The award for best (local) Super Bowl ad goes to Hari Trivedi for Wisconsin governor
More News Net
Since sifting through dull newspapers, hyperbolic blogs, and overflowing RSS feeds for meaningful news can be an arduous process, News Net catches and compiles both the amusing and the significant reports that were overlooked over the weekend. Here are some things to think about as the workweek begins.
• If you’re the kind of (awful) person who watches the Super Bowl for the commercials, then you were probably disappointed last night. Aside from a few mildly amusing moments and the sight of David Beckham’s schlong, this year’s crop of million-dollar talking babies was tired, sad, and downright baffling. (Samsung’s bringing back the stylus and The Darkness?) But scattered among the ruins was a local spot that cut through the Budweiser bullshit and told it like it was. Yes, we’re talking about Hari Trivedi for Wisconsin governor, of course.
In a series of low-budget, delightfully stilted ads, Brookfield physician Hariprasad “Hari” Trivedi officially enters the soon-to-be wide open race for Wisconsin governor, giving fans of independent candidates a beacon of hope, and giving the folks who spent the last year of their lives trying to recall Scott Walker a cold, cold shower. According to The Business Journal, the ads cost Trivedi in the range of $5,000 to $10,000 a pop. And who says you need a Jay Leno cameo or the prayers of Gisele Bundchen to make a Super Bowl splash?
• The once fabled “director’s cut” has fallen on hard times. For every classic film deserving of new scenes and artistic control (think Touch Of Evil recut to Orson Welles’ original memos), there’s a direct-to-DVD dud that adds three seconds of T&A and plays the phony “Totally Unrated!!!” card. The recently released “director’s cut” of David Zucker’s Travel Wisconsin commercial is an example of the latter (minus the T&A, of course).

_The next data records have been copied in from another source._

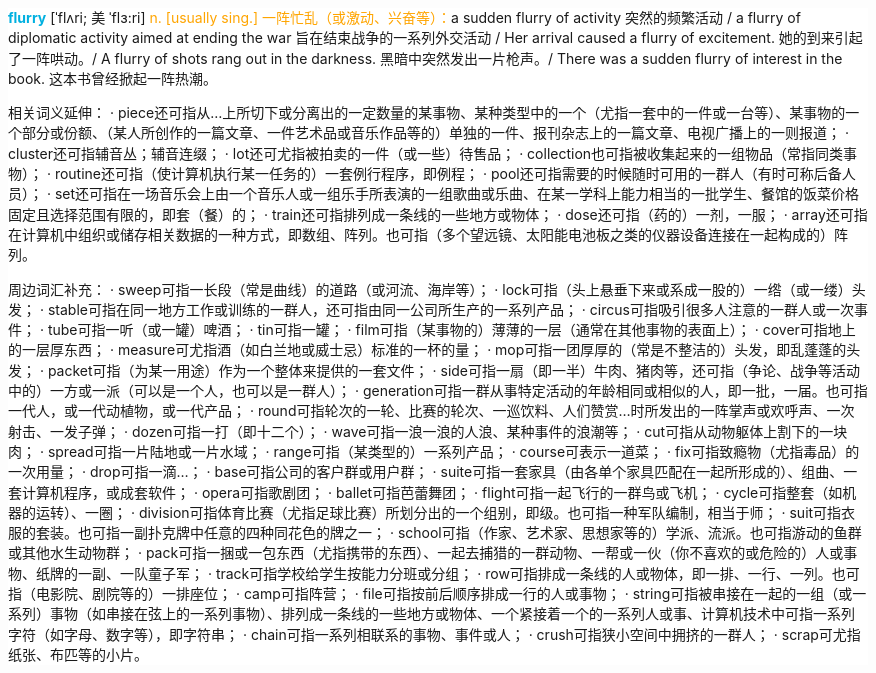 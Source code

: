 <font color="sky blue">**flurry**</font> [ˈflʌri; 美 ˈflɜ:ri]
<font color="orange">n. [usually sing.] 一阵忙乱（或激动、兴奋等）：</font>a sudden flurry of activity 突然的频繁活动 / a flurry of diplomatic activity aimed at ending the war 旨在结束战争的一系列外交活动 / Her arrival caused a flurry of excitement. 她的到来引起了一阵哄动。/ A flurry of shots rang out in the darkness. 黑暗中突然发出一片枪声。/ There was a sudden flurry of interest in the book. 这本书曾经掀起一阵热潮。

相关词义延伸：
· piece还可指从…上所切下或分离出的一定数量的某事物、某种类型中的一个（尤指一套中的一件或一台等）、某事物的一个部分或份额、（某人所创作的一篇文章、一件艺术品或音乐作品等的）单独的一件、报刊杂志上的一篇文章、电视广播上的一则报道；
· cluster还可指辅音丛；辅音连缀；
· lot还可尤指被拍卖的一件（或一些）待售品；
· collection也可指被收集起来的一组物品（常指同类事物）；
· routine还可指（使计算机执行某一任务的）一套例行程序，即例程；
· pool还可指需要的时候随时可用的一群人（有时可称后备人员）；
· set还可指在一场音乐会上由一个音乐人或一组乐手所表演的一组歌曲或乐曲、在某一学科上能力相当的一批学生、餐馆的饭菜价格固定且选择范围有限的，即套（餐）的；
· train还可指排列成一条线的一些地方或物体；
· dose还可指（药的）一剂，一服；
· array还可指在计算机中组织或储存相关数据的一种方式，即数组、阵列。也可指（多个望远镜、太阳能电池板之类的仪器设备连接在一起构成的）阵列。

周边词汇补充：
· sweep可指一长段（常是曲线）的道路（或河流、海岸等）；
· lock可指（头上悬垂下来或系成一股的）一绺（或一缕）头发；
· stable可指在同一地方工作或训练的一群人，还可指由同一公司所生产的一系列产品；
· circus可指吸引很多人注意的一群人或一次事件；
· tube可指一听（或一罐）啤酒；
· tin可指一罐；
· film可指（某事物的）薄薄的一层（通常在其他事物的表面上）；
· cover可指地上的一层厚东西；
· measure可尤指酒（如白兰地或威士忌）标准的一杯的量；
· mop可指一团厚厚的（常是不整洁的）头发，即乱蓬蓬的头发；
· packet可指（为某一用途）作为一个整体来提供的一套文件；
· side可指一扇（即一半）牛肉、猪肉等，还可指（争论、战争等活动中的）一方或一派（可以是一个人，也可以是一群人）；
· generation可指一群从事特定活动的年龄相同或相似的人，即一批，一届。也可指一代人，或一代动植物，或一代产品；
· round可指轮次的一轮、比赛的轮次、一巡饮料、人们赞赏…时所发出的一阵掌声或欢呼声、一次射击、一发子弹；
· dozen可指一打（即十二个）；
· wave可指一浪一浪的人浪、某种事件的浪潮等；
· cut可指从动物躯体上割下的一块肉；
· spread可指一片陆地或一片水域；
· range可指（某类型的）一系列产品；
· course可表示一道菜；
· fix可指致瘾物（尤指毒品）的一次用量；
· drop可指一滴…；
· base可指公司的客户群或用户群；
· suite可指一套家具（由各单个家具匹配在一起所形成的）、组曲、一套计算机程序，或成套软件；
· opera可指歌剧团；
· ballet可指芭蕾舞团；
· flight可指一起飞行的一群鸟或飞机；
· cycle可指整套（如机器的运转）、一圈；
· division可指体育比赛（尤指足球比赛）所划分出的一个组别，即级。也可指一种军队编制，相当于师；
· suit可指衣服的套装。也可指一副扑克牌中任意的四种同花色的牌之一；
· school可指（作家、艺术家、思想家等的）学派、流派。也可指游动的鱼群或其他水生动物群；
· pack可指一捆或一包东西（尤指携带的东西）、一起去捕猎的一群动物、一帮或一伙（你不喜欢的或危险的）人或事物、纸牌的一副、一队童子军；
· track可指学校给学生按能力分班或分组；
· row可指排成一条线的人或物体，即一排、一行、一列。也可指（电影院、剧院等的）一排座位；
· camp可指阵营；
· file可指按前后顺序排成一行的人或事物；
· string可指被串接在一起的一组（或一系列）事物（如串接在弦上的一系列事物）、排列成一条线的一些地方或物体、一个紧接着一个的一系列人或事、计算机技术中可指一系列字符（如字母、数字等），即字符串；
· chain可指一系列相联系的事物、事件或人；
· crush可指狭小空间中拥挤的一群人；
· scrap可尤指纸张、布匹等的小片。
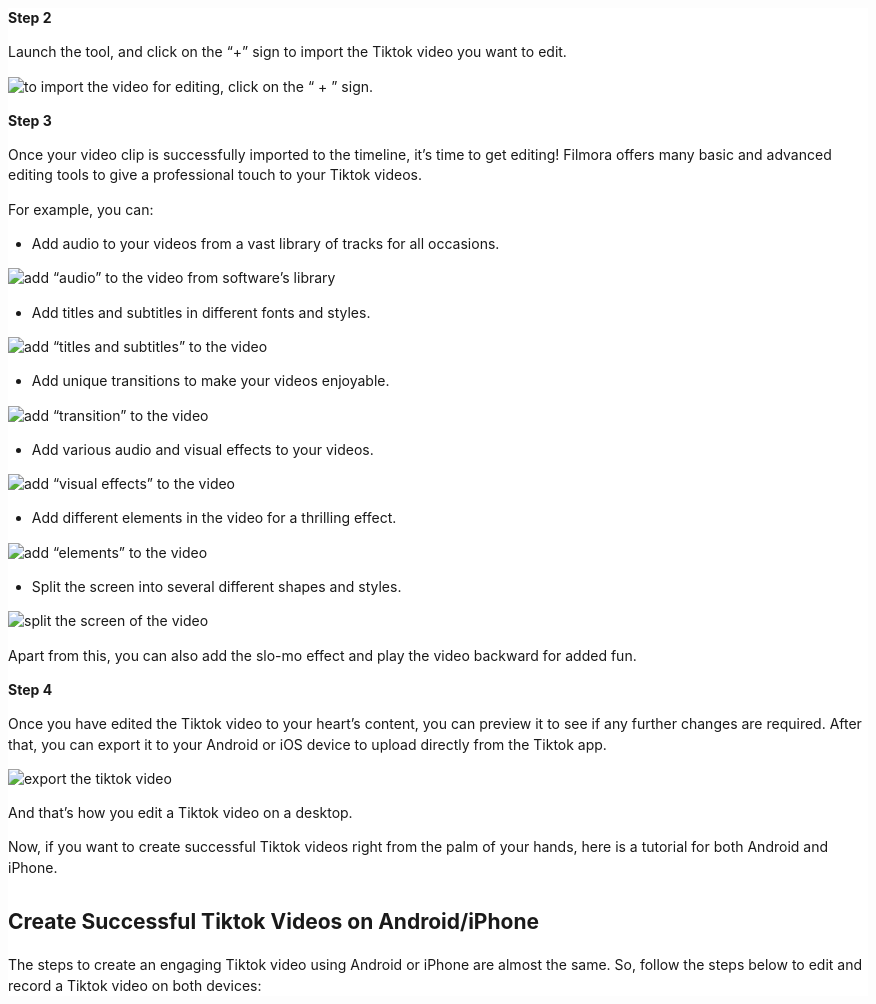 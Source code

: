 **Step 2**

Launch the tool, and click on the “+” sign to import the Tiktok video you want to edit.

![to import the video for editing, click on the “ + ” sign.](https://images.wondershare.com/filmora/article-images/2022/03/2-how-to-create-successful-tiktok-videos-on-desktop-android-iPhone.png)

**Step 3**

Once your video clip is successfully imported to the timeline, it’s time to get editing! Filmora offers many basic and advanced editing tools to give a professional touch to your Tiktok videos.

For example, you can:

* Add audio to your videos from a vast library of tracks for all occasions.

![add “audio” to the video from software’s library](https://images.wondershare.com/filmora/article-images/2022/03/3-how-to-create-successful-tiktok-videos-on-desktop-android-iPhone.png)

* Add titles and subtitles in different fonts and styles.

![add “titles and subtitles” to the video](https://images.wondershare.com/filmora/article-images/2022/03/4-how-to-create-successful-tiktok-videos-on-desktop-android-iPhone.png)

* Add unique transitions to make your videos enjoyable.

![add “transition” to the video ](https://images.wondershare.com/filmora/article-images/2022/03/5-how-to-create-successful-tiktok-videos-on-desktop-android-iPhone.png)

* Add various audio and visual effects to your videos.

![add “visual effects” to the video ](https://images.wondershare.com/filmora/article-images/2022/03/6-how-to-create-successful-tiktok-videos-on-desktop-android-iPhone.png)

* Add different elements in the video for a thrilling effect.

![add “elements” to the video ](https://images.wondershare.com/filmora/article-images/2022/03/7-how-to-create-successful-tiktok-videos-on-desktop-android-iPhone.png)

* Split the screen into several different shapes and styles.

![split the screen of the video](https://images.wondershare.com/filmora/article-images/2022/03/8-how-to-create-successful-tiktok-videos-on-desktop-android-iPhone.png)

Apart from this, you can also add the slo-mo effect and play the video backward for added fun.

**Step 4**

Once you have edited the Tiktok video to your heart’s content, you can preview it to see if any further changes are required. After that, you can export it to your Android or iOS device to upload directly from the Tiktok app.

![export the tiktok video](https://images.wondershare.com/filmora/article-images/2022/03/9-how-to-create-successful-tiktok-videos-on-desktop-android-iPhone.png)

And that’s how you edit a Tiktok video on a desktop.

Now, if you want to create successful Tiktok videos right from the palm of your hands, here is a tutorial for both Android and iPhone.

## **Create Successful Tiktok Videos on Android/iPhone**

The steps to create an engaging Tiktok video using Android or iPhone are almost the same. So, follow the steps below to edit and record a Tiktok video on both devices:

What happens when you nearly double the length of a well-meaning but tepid tourism spot that involves the Milwaukee Symphony Orchestra and a snowball fight? Not much!
• The criminally underreported Bon Iver was the musical guest on this past weekend’s Saturday Night Live. The Eau Claire-based group performed the Milwaukee-name-dropping “Holocene” and the Top Gun-esque “Beth/Rest.” Check out both songs here:
• In a bit of non-video news, The A.V. Club would like to congratulate Cristina Daglas on her new gig as editor of Milwaukee Magazine. The 27-year-old Daglas takes over for longtime editor Bruce Murphy, and she begins today. Congrats!